Your task ▸ Where the records below show the word "guilty" in a line, please copy that line.

______

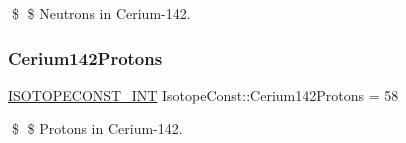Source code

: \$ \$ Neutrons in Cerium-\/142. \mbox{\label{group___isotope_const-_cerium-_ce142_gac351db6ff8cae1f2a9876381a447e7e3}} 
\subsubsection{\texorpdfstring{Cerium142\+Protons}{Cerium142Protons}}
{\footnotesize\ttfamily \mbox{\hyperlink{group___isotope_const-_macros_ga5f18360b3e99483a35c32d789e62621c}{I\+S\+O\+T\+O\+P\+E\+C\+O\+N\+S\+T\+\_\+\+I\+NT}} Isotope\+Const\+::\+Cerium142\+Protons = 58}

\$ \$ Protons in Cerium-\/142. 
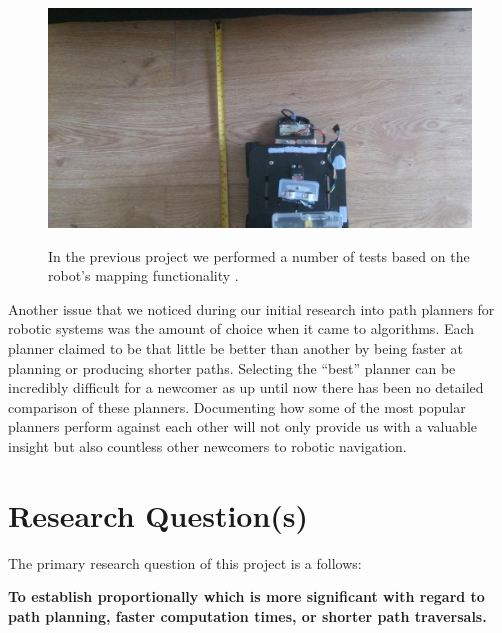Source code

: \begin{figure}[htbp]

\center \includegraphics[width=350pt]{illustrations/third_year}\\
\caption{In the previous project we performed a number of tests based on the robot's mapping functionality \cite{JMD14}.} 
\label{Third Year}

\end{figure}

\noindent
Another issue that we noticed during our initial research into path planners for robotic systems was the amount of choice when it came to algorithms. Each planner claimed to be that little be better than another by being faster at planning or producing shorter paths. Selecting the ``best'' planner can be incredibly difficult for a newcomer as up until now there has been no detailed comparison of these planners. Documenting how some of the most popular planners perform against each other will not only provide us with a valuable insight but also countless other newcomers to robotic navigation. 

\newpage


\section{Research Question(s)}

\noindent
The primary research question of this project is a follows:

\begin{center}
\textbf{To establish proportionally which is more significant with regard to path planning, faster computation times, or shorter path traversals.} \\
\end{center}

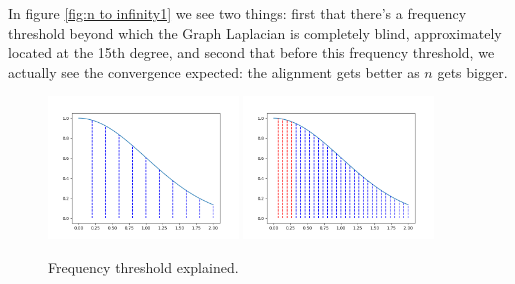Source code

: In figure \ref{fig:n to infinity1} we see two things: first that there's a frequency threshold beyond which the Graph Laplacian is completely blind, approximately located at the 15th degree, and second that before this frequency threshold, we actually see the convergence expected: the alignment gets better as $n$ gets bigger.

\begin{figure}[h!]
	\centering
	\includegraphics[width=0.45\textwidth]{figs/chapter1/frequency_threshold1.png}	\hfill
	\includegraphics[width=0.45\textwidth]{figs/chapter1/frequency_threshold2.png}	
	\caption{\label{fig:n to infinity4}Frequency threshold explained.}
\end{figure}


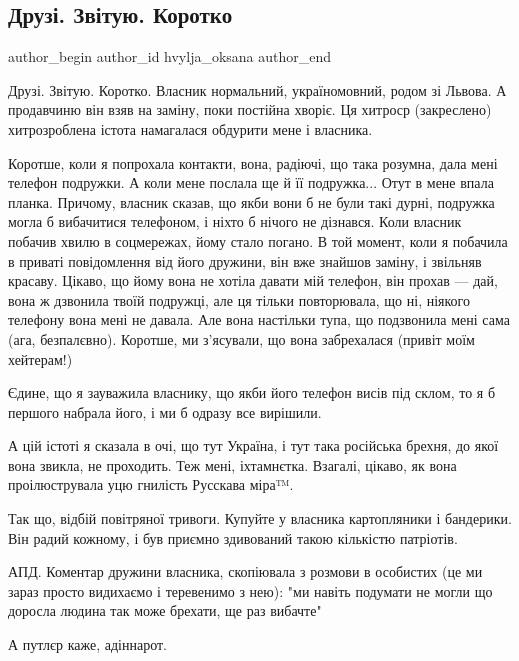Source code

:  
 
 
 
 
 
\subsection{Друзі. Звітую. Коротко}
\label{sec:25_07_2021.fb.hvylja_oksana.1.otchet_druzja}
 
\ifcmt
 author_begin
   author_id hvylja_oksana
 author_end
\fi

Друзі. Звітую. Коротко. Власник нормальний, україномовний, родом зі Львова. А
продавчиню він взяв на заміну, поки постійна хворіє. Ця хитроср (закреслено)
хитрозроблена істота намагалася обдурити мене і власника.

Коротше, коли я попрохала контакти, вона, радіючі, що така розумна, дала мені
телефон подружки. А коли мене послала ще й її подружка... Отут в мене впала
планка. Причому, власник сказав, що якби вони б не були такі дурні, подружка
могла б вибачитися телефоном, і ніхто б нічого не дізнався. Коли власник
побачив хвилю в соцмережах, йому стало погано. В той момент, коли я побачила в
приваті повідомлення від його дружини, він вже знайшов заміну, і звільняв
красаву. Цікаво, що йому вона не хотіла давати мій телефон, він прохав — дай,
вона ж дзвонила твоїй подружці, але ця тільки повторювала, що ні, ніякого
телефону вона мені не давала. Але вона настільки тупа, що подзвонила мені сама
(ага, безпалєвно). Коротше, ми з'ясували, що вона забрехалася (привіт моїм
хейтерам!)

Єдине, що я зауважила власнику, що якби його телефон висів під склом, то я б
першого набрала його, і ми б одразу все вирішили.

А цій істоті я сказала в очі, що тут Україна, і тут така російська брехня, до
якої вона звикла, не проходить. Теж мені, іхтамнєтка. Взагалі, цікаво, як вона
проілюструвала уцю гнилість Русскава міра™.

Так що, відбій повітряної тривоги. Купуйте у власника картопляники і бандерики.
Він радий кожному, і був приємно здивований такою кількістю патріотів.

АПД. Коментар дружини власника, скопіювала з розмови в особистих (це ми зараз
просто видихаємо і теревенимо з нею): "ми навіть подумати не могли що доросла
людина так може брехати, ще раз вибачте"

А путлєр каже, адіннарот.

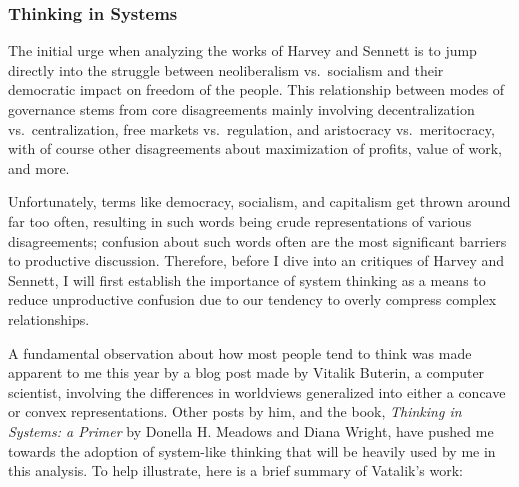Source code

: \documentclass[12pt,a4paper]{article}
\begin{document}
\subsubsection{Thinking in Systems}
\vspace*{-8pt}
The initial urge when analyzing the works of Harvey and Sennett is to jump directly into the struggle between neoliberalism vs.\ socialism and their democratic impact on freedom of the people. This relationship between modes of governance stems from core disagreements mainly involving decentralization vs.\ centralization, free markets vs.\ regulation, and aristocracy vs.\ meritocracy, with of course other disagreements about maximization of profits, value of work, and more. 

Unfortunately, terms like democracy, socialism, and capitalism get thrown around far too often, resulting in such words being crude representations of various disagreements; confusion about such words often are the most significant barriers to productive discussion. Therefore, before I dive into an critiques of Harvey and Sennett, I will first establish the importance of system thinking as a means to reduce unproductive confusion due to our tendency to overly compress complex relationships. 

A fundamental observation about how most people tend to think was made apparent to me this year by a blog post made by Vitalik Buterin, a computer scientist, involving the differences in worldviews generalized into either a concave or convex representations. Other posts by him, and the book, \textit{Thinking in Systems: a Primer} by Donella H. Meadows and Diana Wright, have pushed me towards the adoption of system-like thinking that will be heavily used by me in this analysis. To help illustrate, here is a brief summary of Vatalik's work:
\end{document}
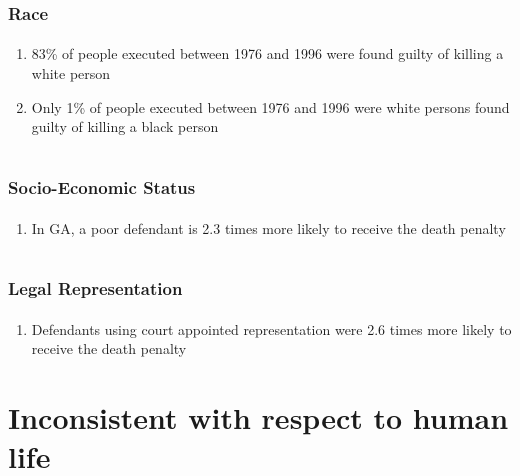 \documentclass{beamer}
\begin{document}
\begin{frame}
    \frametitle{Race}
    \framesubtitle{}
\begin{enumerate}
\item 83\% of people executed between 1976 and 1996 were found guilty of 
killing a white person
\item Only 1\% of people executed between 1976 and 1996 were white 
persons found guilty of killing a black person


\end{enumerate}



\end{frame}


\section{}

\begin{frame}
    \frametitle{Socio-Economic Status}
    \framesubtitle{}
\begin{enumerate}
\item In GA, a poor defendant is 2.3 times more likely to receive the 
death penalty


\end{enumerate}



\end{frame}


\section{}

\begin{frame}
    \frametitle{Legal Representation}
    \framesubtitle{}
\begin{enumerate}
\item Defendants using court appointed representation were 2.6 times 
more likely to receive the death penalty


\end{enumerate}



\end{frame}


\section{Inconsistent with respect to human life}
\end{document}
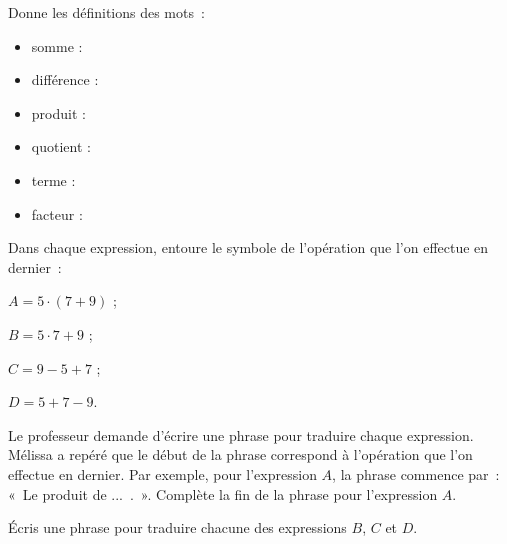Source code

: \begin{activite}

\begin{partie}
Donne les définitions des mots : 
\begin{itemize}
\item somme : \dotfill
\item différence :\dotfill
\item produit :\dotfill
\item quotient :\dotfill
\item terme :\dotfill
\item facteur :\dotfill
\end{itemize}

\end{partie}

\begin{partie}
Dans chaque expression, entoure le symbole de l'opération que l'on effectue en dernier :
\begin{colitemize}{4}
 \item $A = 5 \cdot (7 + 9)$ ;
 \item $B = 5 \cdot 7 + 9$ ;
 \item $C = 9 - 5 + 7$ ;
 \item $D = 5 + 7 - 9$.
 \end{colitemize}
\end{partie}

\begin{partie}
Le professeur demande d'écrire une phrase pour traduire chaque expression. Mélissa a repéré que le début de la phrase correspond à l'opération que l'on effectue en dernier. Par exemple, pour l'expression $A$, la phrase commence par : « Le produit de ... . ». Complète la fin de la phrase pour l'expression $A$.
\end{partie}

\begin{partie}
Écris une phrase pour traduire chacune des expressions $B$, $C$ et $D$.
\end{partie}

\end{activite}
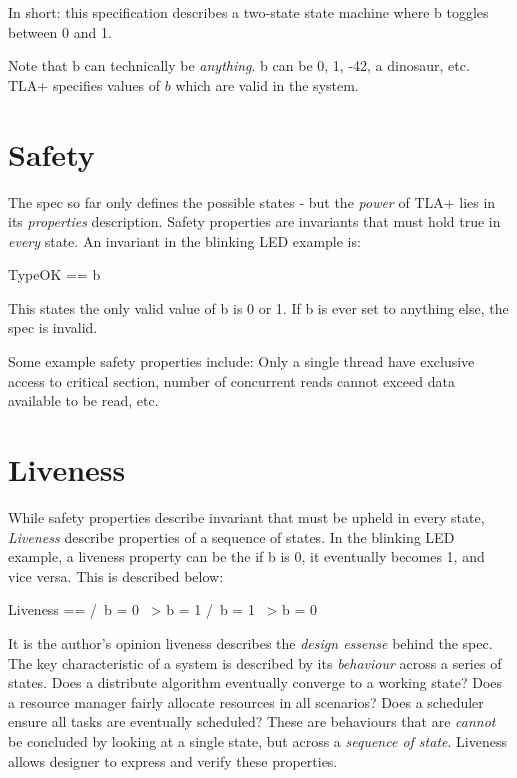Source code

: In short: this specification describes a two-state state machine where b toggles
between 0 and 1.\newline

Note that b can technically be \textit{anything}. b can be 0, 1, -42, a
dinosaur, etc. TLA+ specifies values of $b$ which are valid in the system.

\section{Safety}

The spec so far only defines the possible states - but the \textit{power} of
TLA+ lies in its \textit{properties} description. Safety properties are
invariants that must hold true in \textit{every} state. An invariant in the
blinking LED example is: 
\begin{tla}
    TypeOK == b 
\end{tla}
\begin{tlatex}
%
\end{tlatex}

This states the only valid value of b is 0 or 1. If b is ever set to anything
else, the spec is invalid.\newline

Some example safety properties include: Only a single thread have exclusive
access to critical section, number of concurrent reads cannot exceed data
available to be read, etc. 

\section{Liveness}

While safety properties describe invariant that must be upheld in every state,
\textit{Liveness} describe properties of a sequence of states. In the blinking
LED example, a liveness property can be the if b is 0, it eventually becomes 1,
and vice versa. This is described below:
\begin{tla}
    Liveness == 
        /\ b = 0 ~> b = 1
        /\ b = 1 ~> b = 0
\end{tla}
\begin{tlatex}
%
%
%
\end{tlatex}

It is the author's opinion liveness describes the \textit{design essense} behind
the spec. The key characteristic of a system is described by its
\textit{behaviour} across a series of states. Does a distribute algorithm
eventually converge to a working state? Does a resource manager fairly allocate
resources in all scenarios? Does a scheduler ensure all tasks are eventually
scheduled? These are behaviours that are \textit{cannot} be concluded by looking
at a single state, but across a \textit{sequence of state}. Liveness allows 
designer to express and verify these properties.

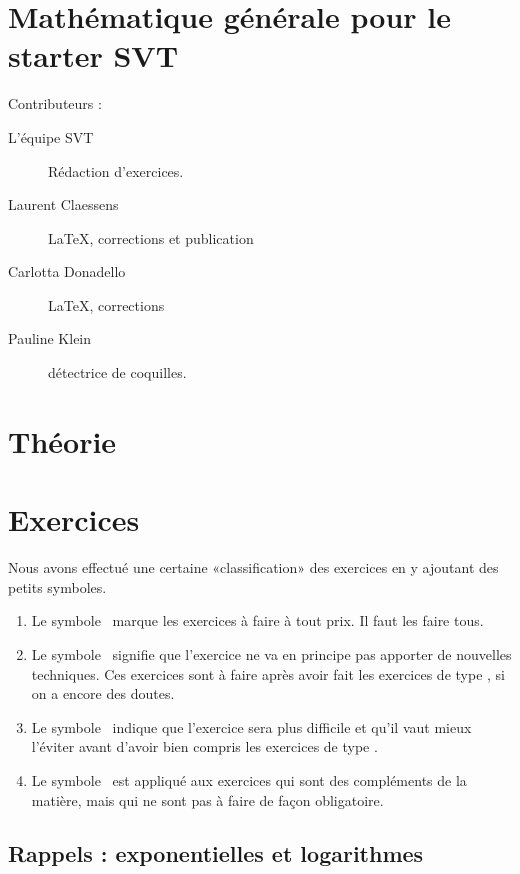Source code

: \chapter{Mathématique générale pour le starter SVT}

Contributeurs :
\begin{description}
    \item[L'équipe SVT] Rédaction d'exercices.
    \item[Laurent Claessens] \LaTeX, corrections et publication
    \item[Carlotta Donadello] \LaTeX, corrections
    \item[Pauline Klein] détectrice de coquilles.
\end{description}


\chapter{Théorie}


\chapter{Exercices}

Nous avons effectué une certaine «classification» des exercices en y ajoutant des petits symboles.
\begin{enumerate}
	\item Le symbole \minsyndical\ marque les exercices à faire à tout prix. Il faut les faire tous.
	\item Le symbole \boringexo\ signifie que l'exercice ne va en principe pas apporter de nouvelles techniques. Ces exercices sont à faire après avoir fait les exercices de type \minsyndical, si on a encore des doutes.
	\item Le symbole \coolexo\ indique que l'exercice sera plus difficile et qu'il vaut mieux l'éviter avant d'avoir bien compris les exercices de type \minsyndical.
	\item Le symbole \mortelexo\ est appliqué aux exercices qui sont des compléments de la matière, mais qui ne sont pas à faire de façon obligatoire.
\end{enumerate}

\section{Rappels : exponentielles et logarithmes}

______

Result of the exercise ▸
\item 83\% of people executed between 1976 and 1996 were found guilty of 
persons found guilty of killing a black person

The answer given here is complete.